A former Neuberger Berman employee is the lead plaintiff on a class-action lawsuit against the asset manager, alleging the firm cost all employees $130 million in retirement savings by putting a proprietary, actively managed investment fund with high fees and low performance as an option inside its corporate 401(k) plan. Plaintiff Arthur Bekker claims that by including its own funds—the Neuberger Value Equity Fund, in particular—in the plan, the firm breached its fiduciary duty.

“ERISA requires that the fiduciaries to the plan—which is basically the employer and in this case the investment committee which selects the investments—operates the plan solely in the interests of participants and beneficiaries; in doing so, they avoid self-dealing,” said Mark Boyko, an attorney at Bailey & Glasser in St.

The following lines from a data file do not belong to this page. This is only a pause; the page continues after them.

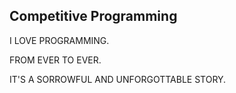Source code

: ## Competitive Programming

I LOVE PROGRAMMING.

FROM EVER TO EVER.

IT'S A SORROWFUL AND UNFORGOTTABLE STORY.
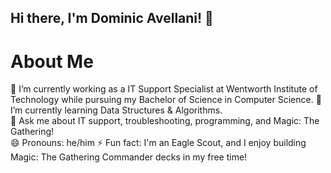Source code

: ## Hi there, I'm Dominic Avellani! 👋

# About Me

🔭 I’m currently working as a IT Support Specialist at Wentworth Institute of Technology while pursuing my Bachelor of Science in Computer Science.
🌱 I’m currently learning Data Structures & Algorithms.\
💬 Ask me about IT support, troubleshooting, programming, and Magic: The Gathering!\
😄 Pronouns: he/him
⚡ Fun fact: I'm an Eagle Scout, and I enjoy building Magic: The Gathering Commander decks in my free time!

Louis, the firm representing the plaintiff. “Here we have a fund that has high fees and a track record of underperforming its index and underperforming its benchmark, and yet it has not been removed from the plan.”

This is just the latest in a growing trend of lawsuits being brought against financial services firms for self-dealing in their 401(k) plans. Employees sued Franklin Resources this week over its use of in-house mutual funds in its 401(k); the plaintiffs in that case are also represented by Bailey & Glasser. Similar cases involving in-house investment options of a financial services company’s retirement plan have been filed in the last year against American Century Investments, Allianz, New York Life Investment Management, Putnam, Deutsche Bank, M&T Bank and BB&T Bank.

Bekker claims that the Value Equity Fund, which accounted for about half of the plan’s assets, was 40 times more expensive than a comparable fund, the Vanguard Institutional Index Fund, a passive fund that tracks the S&P 500 Index. The Vanguard fund charges 2 basis points, compared to 80 basis points for the Neuberger fund.

That resulted in fees of at least $20 million going to Neuberger over the past five years, while the Vanguard fund would have charged just under $500,000 over that time period, the complaint says.

“The complaint compares fees on our active fund with a passive index option that is also included in our plan,” said Alexander Samuelson, a spokesman for Neuberger Berman. “We offer participants many options—active and passive, in-house and competitor—each at an appropriate fee level. The implied argument in the complaint that active and passive fees should be identical is nonsensical.”

Of the 29 investment options in Neuberger Berman’s plan, eight are proprietary. Employees have discretion to choose the funds they want to use, and the choices include both active and passive funds. If participants don’t choose their funds, they default to a passive target-date fund run by BlackRock.

The suit also points to the fund’s underperformance. The fund returned nearly 3 percent annually for the 10 years ending June 30; the complaint compares that to the S&P 500 and the Vanguard fund, which gained 7.4 percent over that period.

Duane Thompson, senior policy analyst at fi360 in Pittsburgh, said many of these cases seem to be turning into an active versus passive debate.

“It’s almost devolving into a question of whether actively managed funds are imprudent in 401(k) plans,” he said. “In the past, there’s nothing in ERISA that prohibits any kind of investments so long as it’s not imprudent and the expenses are reasonable. The Department of Labor and ERISA doesn’t single out actively managed funds and say they’re, per se, imprudent, so the devil is in the details.”

In April, BB&T and Putnam argued for summary judgment to dismiss the lawsuits against them, but the courts declined. Thompson said that could signal a prolonged process for similar cases.

“I think we’re still in the early stages of trying to see what this all involves because even though you have similar claims, a lot of it is going to get into the nitty gritty,” Thompson said.

“Who made the investment decisions, for example? Did the investment committee minutes—if they’re included in discovery—did they show any contradictions between what their intent was and what the due diligence process was? Was there a sufficient due diligence process? Did these firms have investment policy statements for guidance? And did they adhere to those guidelines in the IPS when selecting some of the funds that have been singled out as imprudent?”